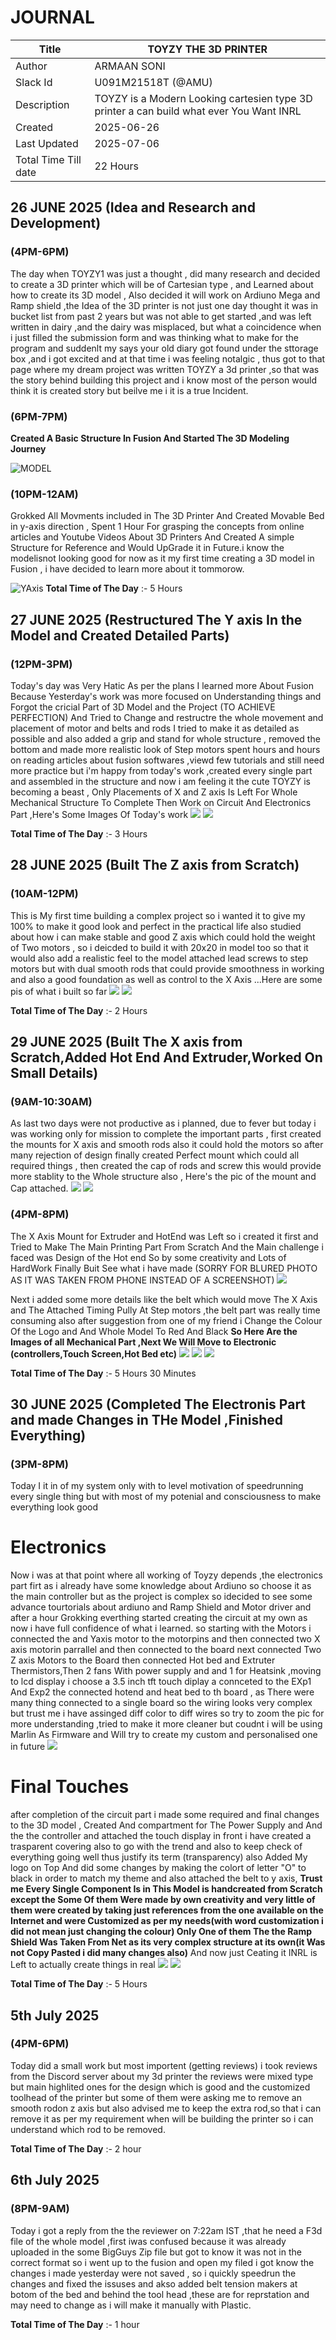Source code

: # JOURNAL

| Title | TOYZY THE 3D PRINTER|
|-------|---------------------|
| Author | ARMAAN SONI  |
| Slack Id | U091M21518T (@AMU)|
| Description | TOYZY is a Modern Looking cartesien type 3D printer a can build what ever You Want INRL |
| Created  | 2025-06-26 |
| Last Updated  | 2025-07-06 |
| Total Time Till date| 22 Hours|
## **26 JUNE 2025 (Idea and Research and Development)**

### **(4PM-6PM)**

The day when TOYZY1 was just a thought , did many research and decided to create a 3D printer which will be of Cartesian type , and Learned about how to create its 3D model , Also decided it will work on Ardiuno Mega and Ramp shield ,the Idea of the 3D printer is not just one day thought it was in bucket list from past 2 years but was not able to get started ,and was left written in dairy ,and the dairy was misplaced, but what a coincidence when i just filled the submission form
and was thinking what to make for the program and suddenlt my says your old diary got found under the sttorage box ,and i got excited and at that time i was feeling notalgic , thus got to that page where my dream project was written TOYZY a 3d printer ,so that was the story behind building this project and i know most of the person would think it is created story but beilve me i it is a true Incident. 

### **(6PM-7PM)**

**Created A Basic Structure In Fusion And Started The 3D Modeling Journey**

![MODEL](https://github.com/Armaan240/TOYZY1/blob/main/IMAGES/Screenshot%20(31).png)

### **(10PM-12AM)**
Grokked All Movments included in The 3D Printer And Created Movable Bed in y-axis direction , Spent 1 Hour For grasping the concepts from online articles and Youtube Videos About 3D Printers And Created A simple Structure for Reference and Would UpGrade it in Future.i know the modelisnot looking good for now as it my first time creating a 3D model in Fusion , i have decided to learn more about it tommorow.

![YAxis](https://github.com/Armaan240/TOYZY1/blob/main/IMAGES/Screenshot%20(33).png)
**Total Time of The Day** :- 5 Hours


## **27 JUNE 2025 (Restructured The Y axis In the Model and Created Detailed Parts)**

### **(12PM-3PM)**
Today's day was Very Hatic As per the plans I learned more About Fusion Because Yesterday's work was more focused on Understanding things and Forgot the cricial Part of 3D Model and the Project (TO ACHIEVE PERFECTION) And Tried to Change and restructre the whole movement and placement of motor and belts and rods I tried to make it as detailed as possible and also added a grip and stand for whole structure , removed the bottom and made more realistic look of Step motors spent hours and hours on reading articles about fusion softwares ,viewd few tutorials and still need more practice but i'm happy from today's work ,created every single part and assembled in the structure and now i am feeling it the cute TOYZY is becoming a beast , Only Placements of X and Z axis Is Left For Whole Mechanical Structure To Complete Then Work on Circuit And Electronics Part  ,Here's Some Images Of Today's work
![](https://github.com/Armaan240/TOYZY1/blob/main/IMAGES/JUNE27.png)
![](https://github.com/Armaan240/TOYZY1/blob/main/IMAGES/Screenshot%20(35).png)

**Total Time of The Day** :- 3 Hours

## **28 JUNE 2025 (Built The Z axis from Scratch)**
 
### **(10AM-12PM)**

This is My first time building a complex project so i wanted it to give my 100% to make it good look and perfect in the practical life also studied about how i can make stable and good Z axis which could hold the weight of Two motors , so i deicded to build it with 20x20 in model too so that it would also add a realistic feel to the model attached lead screws to step motors but with dual smooth rods that could provide smoothness in working and also a good foundation as well as control to the X Axis ...Here are some pis of what i built so far
![](https://github.com/Armaan240/TOYZY1/blob/main/IMAGES/Screenshot%20(47).png)
![](https://github.com/Armaan240/TOYZY1/blob/main/IMAGES/Screenshot%20(45).png)

**Total Time of The Day** :- 2 Hours

## **29 JUNE 2025 (Built The X axis from Scratch,Added Hot End And Extruder,Worked On Small Details)**

### **(9AM-10:30AM)**
As last two days were not productive as i planned, due to fever but today i was working only for mission to complete the important parts , first created the mounts for X axis and smooth rods also it could hold the motors so after many rejection of design finally created Perfect mount which could all required things , then created the cap of rods and screw this would provide more stablity to the Whole structure also ,
Here's the pic of the mount and Cap attached. 
![](https://github.com/Armaan240/TOYZY1/blob/main/IMAGES/Screenshot%20(48).png)
![](https://github.com/Armaan240/TOYZY1/blob/main/IMAGES/cap.png)

### **(4PM-8PM)**
The X Axis Mount for Extruder and HotEnd was Left so i created it first and Tried to Make The Main Printing Part From Scratch And the Main challenge i faced was Design of the Hot end So by some creativity and Lots of HardWork Finally Buit See what i have made (SORRY FOR BLURED PHOTO AS IT WAS TAKEN FROM PHONE INSTEAD OF A SCREENSHOT)
![](https://github.com/Armaan240/TOYZY1/blob/main/IMAGES/IMG_1863.jpeg)

Next i added some more details like the belt which would move The X Axis and The Attached Timing Pully At Step motors ,the belt part was really time consuming
also after suggestion from one of my friend i Change the Colour Of the Logo and And Whole Model To Red And Black
**So Here Are the Images of all Mechanical Part ,Next We Will Move to Electronic (controllers,Touch Screen,Hot Bed etc)**
![](https://github.com/Armaan240/TOYZY1/blob/main/IMAGES/Screenshot%20(52).png)
![](https://github.com/Armaan240/TOYZY1/blob/main/IMAGES/Screenshot%20(50).png)
![](https://github.com/Armaan240/TOYZY1/blob/main/IMAGES/Screenshot%20(49).png)

**Total Time of The Day** :- 5 Hours 30 Minutes

## **30 JUNE 2025 (Completed The Electronis Part and made Changes in THe Model ,Finished Everything)**

### **(3PM-8PM)**
Today I it in of my system only with to level motivation of speedrunning every single thing but with most of my potenial and consciousness to make everything look good
# Electronics
Now i was at that point where all working of Toyzy depends ,the electronics part firt as i already have some knowledge about Ardiuno so choose it as the main controller but as the project is complex so idecided to see some advance tourtorials about ardiuno and Ramp Shield and Motor driver and after a hour Grokking everthing started creating the circuit at my own as now i have full confidence of what i learned.
so starting with the Motors i connected the and Yaxis motor to the motorpins and then connected two X axis motorin parrallel and then connected to the board next connected Two Z axis Motors to the Board
then connected Hot bed and Extruter Thermistors,Then 2 fans With power supply and and 1 for Heatsink ,moving to lcd display i choose a 3.5 inch tft touch diplay a connceted to the EXp1 And Exp2 the connected hotend and  heat bed to th board ,
as There were many thing connected to a single board so the wiring looks very complex but trust me i have assinged diff color to diff wires so try to zoom the pic for more understanding ,tried to make it more cleaner but coudnt
i will be using Marlin As Firmware and Will try to create my custom and personalised one in future 
![](https://github.com/Armaan240/TOYZY1/blob/main/IMAGES/Screenshot%20(61).png)

# Final Touches
after completion of the circuit part i made some required and final changes to the 3D model , Created And compartment for The Power Supply and And the the controller and attached the touch display in front i have created a trasparent covering also to go with the trend and also to keep check of everything going well thus justify its term (transparency) also Added My logo on Top And did some changes by making the colort of letter "O" to black in order to match my theme and also attached the belt to y axis,
**Trust me Every Single Component Is in This Model is handcreated from Scratch except the Some Of them Were made by own creativity and very little of them were created by taking just references from the one available on the Internet and were Customized as per my needs(with word customization i did not mean just changing the colour) Only One of them The the Ramp Shield Was Taken From Net as its very complex structure at its own(it Was not Copy Pasted i did many changes also)**
And now just Ceating it INRL is Left to actually create things in real
![](https://github.com/Armaan240/TOYZY1/blob/main/IMAGES/Screenshot%20(57).png)
![](https://github.com/Armaan240/TOYZY1/blob/main/IMAGES/Screenshot%20(58).png)

**Total Time of The Day** :- 5 Hours

## **5th July 2025**

### **(4PM-6PM)**
Today did a small work but most importent (getting reviews) i took reviews from the Discord server about my 3d printer the reviews were mixed type but main highlited ones for the design which is good and the customized toolhead of the printer but some of them were asking me to remove an smooth rodon z axis but also advised me to keep the extra rod,so that i can remove it as per my requirement when will be building the printer so i can understand which rod to be removed.

**Total Time of The Day** :- 2 hour

## **6th July 2025**

### **(8PM-9AM)**
Today i got a reply from the the reviewer on 7:22am IST ,that he need a F3d file of the whole model ,first iwas confused because it was already uploaded in the some BigGuys Zip file but got to know it was not in the correct format so i went up to the fusion and open my filed i got know the changes i made yesterday were not saved , so i quickly speedrun the changes and fixed the issuses and akso added belt tension makers at botom of the bed and behind the tool head ,these are for reprstation and may need to change as i will make it manually with Plastic.

**Total Time of The Day** :- 1 hour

....

* _How to complete this task_
What are the lines from the one with "### **(8PM-9AM)**" through the last line of the records above? Quote them exactly and add nothing.

* _Finished exercise_
### **(8PM-9AM)**
Today i got a reply from the the reviewer on 7:22am IST ,that he need a F3d file of the whole model ,first iwas confused because it was already uploaded in the some BigGuys Zip file but got to know it was not in the correct format so i went up to the fusion and open my filed i got know the changes i made yesterday were not saved , so i quickly speedrun the changes and fixed the issuses and akso added belt tension makers at botom of the bed and behind the tool head ,these are for reprstation and may need to change as i will make it manually with Plastic.

**Total Time of The Day** :- 1 hour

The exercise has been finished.